Populist rhetoric and ditto legislation
Especially the bills resulting from the aforementioned coalition agreement encounter much resistance from within the Council. For example, on the implementation of minimum sentencing, the Council says that the government is displacing judiciary discretion. The Council considers the burka ban to be a far too serious measure and contrary to the freedom of religion. The proposal to raise court fees puts up a threshold that is too high for people who seek justice in the courts. Besides the grave concerns with regard to their quality and legitimacy as expressed by the Council, the various proposals share another important common denominator: they seem to be based purely on ill-founded perceptions with regard to safety and efficiency and are characterized by a populist rhetoric.
A disrespecting government
It is clear that the current state of affairs with regard to criminal legislation has to come to an end.

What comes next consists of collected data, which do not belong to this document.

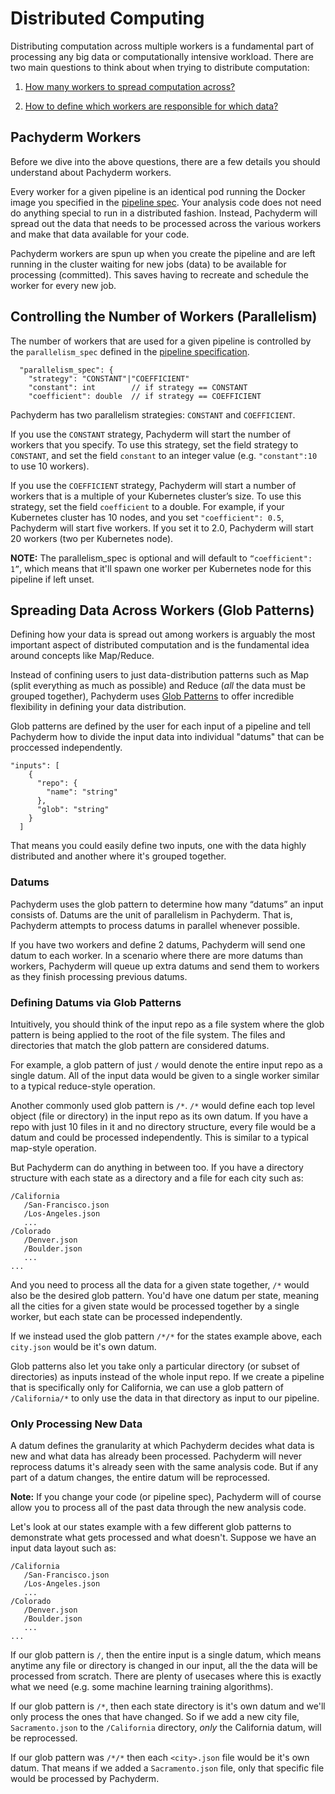 # Distributed Computing

Distributing computation across multiple workers is a fundamental part of processing any big data or computationally intensive workload. There are two main questions to think about when trying to distribute computation:

1. [How many workers to spread computation across?](#controlling-the-number-of-workers-parallelism)

2. [How to define which workers are responsible for which data?](#spreading-data-across-workers-glob-patterns)

## Pachyderm Workers

Before we dive into the above questions, there are a few details you should understand about Pachyderm workers. 

Every worker for a given pipeline is an identical pod running the Docker image you specified in the [pipeline spec](../reference/pipline_spec.html). Your analysis code does not need do anything special to run in a distributed fashion. Instead, Pachyderm will spread out the data that needs to be processed across the various workers and make that data available for your code. 

Pachyderm workers are spun up when you create the pipeline and are left running in the cluster waiting for new jobs (data) to be available for processing (committed). This saves having to recreate and schedule the worker for every new job.

## Controlling the Number of Workers (Parallelism)

The number of workers that are used for a given pipeline is controlled by the `parallelism_spec` defined in the [pipeline specification](../reference/pipline_spec.html).

```
  "parallelism_spec": {
    "strategy": "CONSTANT"|"COEFFICIENT"
    "constant": int        // if strategy == CONSTANT
    "coefficient": double  // if strategy == COEFFICIENT
```
Pachyderm has two parallelism strategies: `CONSTANT` and `COEFFICIENT`.

If you use the `CONSTANT` strategy, Pachyderm will start the number of workers that you specify. To use this strategy, set the field strategy to `CONSTANT`, and set the field `constant` to an integer value (e.g. `"constant":10` to use 10 workers).

If you use the `COEFFICIENT` strategy, Pachyderm will start a number of workers that is a multiple of your Kubernetes cluster’s size. To use this strategy, set the field `coefficient` to a double. For example, if your Kubernetes cluster has 10 nodes, and you set `"coefficient": 0.5`, Pachyderm will start five workers. If you set it to 2.0, Pachyderm will start 20 workers (two per Kubernetes node).

**NOTE:** The parallelism_spec is optional and will default to `“coefficient": 1”`, which means that it'll spawn one worker per Kubernetes node for this pipeline if left unset. 

## Spreading Data Across Workers (Glob Patterns)

Defining how your data is spread out among workers is arguably the most important aspect of distributed computation and is the fundamental idea around concepts like Map/Reduce. 

Instead of confining users to just data-distribution patterns such as Map (split everything as much as possible) and Reduce (_all_ the data must be grouped together), Pachyderm uses [Glob Patterns](https://en.wikipedia.org/wiki/Glob_(programming)) to offer incredible flexibility in defining your data distribution. 

 Glob patterns are defined by the user for each input of a pipeline and tell Pachyderm how to divide the input data into individual "datums" that can be proccessed independently. 

```
"inputs": [
    {
      "repo": {
        "name": "string"
      },
      "glob": "string"
    }
  ]
```
That means you could easily define two inputs, one with the data highly distributed and another where it's grouped together. 

### Datums

Pachyderm uses the glob pattern to determine how many “datums” an input consists of. Datums are the unit of parallelism in Pachyderm. That is, Pachyderm attempts to process datums in parallel whenever possible.

If you have two workers and define 2 datums, Pachyderm will send one datum to each worker. In a scenario where there are more datums than workers, Pachyderm will queue up extra datums and send them to workers as they finish processing previous datums. 

### Defining Datums via Glob Patterns

Intuitively, you should think of the input repo as a file system where the glob pattern is being applied to the root of the file system. The files and directories that match the glob pattern are considered datums.

For example, a glob pattern of just `/` would denote the entire input repo as a single datum. All of the input data would be given to a single worker similar to a typical reduce-style operation.

Another commonly used glob pattern is `/*`. `/*` would define each top level object (file or directory) in the input repo as its own datum. If you have a repo with just 10 files in it and no directory structure, every file would be a datum and could be processed independently. This is similar to a  typical map-style operation.

But Pachyderm can do anything in between too. If you have a directory structure with each state as a directory and a file for each city such as:

```
/California
   /San-Francisco.json
   /Los-Angeles.json
   ...
/Colorado
   /Denver.json
   /Boulder.json
   ...
...
```
And you need to process all the data for a given state together, `/*` would also be the desired glob pattern. You'd have one datum per state, meaning all the cities for a given state would be processed together by a single worker, but each state can be processed independently. 

If we instead used the glob pattern `/*/*` for the states example above, each `city.json` would be it's own datum. 

Glob patterns also let you take only a particular directory (or subset of directories) as inputs instead of the whole input repo. If we create a pipeline that is specifically only for California, we can use a glob pattern of `/California/*` to only use the data in that directory as input to our pipeline. 

### Only Processing New Data

A datum defines the granularity at which Pachyderm decides what data is new and what data has already been processed. Pachyderm will never reprocess datums it's already seen with the same analysis code. But if any part of a datum changes, the entire datum will be reprocessed. 

**Note:** If you change your code (or pipeline spec), Pachyderm will of course allow you to process all of the past data through the new analysis code.  

Let's look at our states example with a few different glob patterns to demonstrate what gets processed and what doesn't. Suppose we have an input data layout such as:

```
/California
   /San-Francisco.json
   /Los-Angeles.json
   ...
/Colorado
   /Denver.json
   /Boulder.json
   ...
...
```

If our glob pattern is `/`, then the entire input is a single datum, which means anytime any file or directory is changed in our input, all the the data will be processed from scratch. There are plenty of usecases where this is exactly what we need (e.g. some machine learning training algorithms).

If our glob pattern is `/*`, then each state directory is it's own datum and we'll only process the ones that have changed. So if we add a  new city file, `Sacramento.json` to the `/California` directory, _only_ the California datum, will be reprocessed.

If our glob pattern was `/*/*` then each `<city>.json` file would be it's own datum. That means if we added a `Sacramento.json` file, only that specific file would be processed by Pachyderm.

With several poorly drafted populist criminal bills challenging both the Dutch Rule of Law and constitutional rights waiting to be debated in the Senate, several Senators and former members of the Council have publicly expressed their concerns. By systematically neglecting the advice of the Council and by continuously producing new legislative proposals that tie in with popular sentiments and subjective perceptions, the actions of the current government not only demonstrate a populist bravura and great disrespect towards the country’s highest advisory body, in a way, it is also a token of disrespect towards the Dutch citizens. Instead of investing time and resources into qualitative well-wrought legislation that can actually bring about changes while respecting the Rule of Law, Dutch tax money is being spent on enforcing symbolic legislation and maintaining a false sense of security.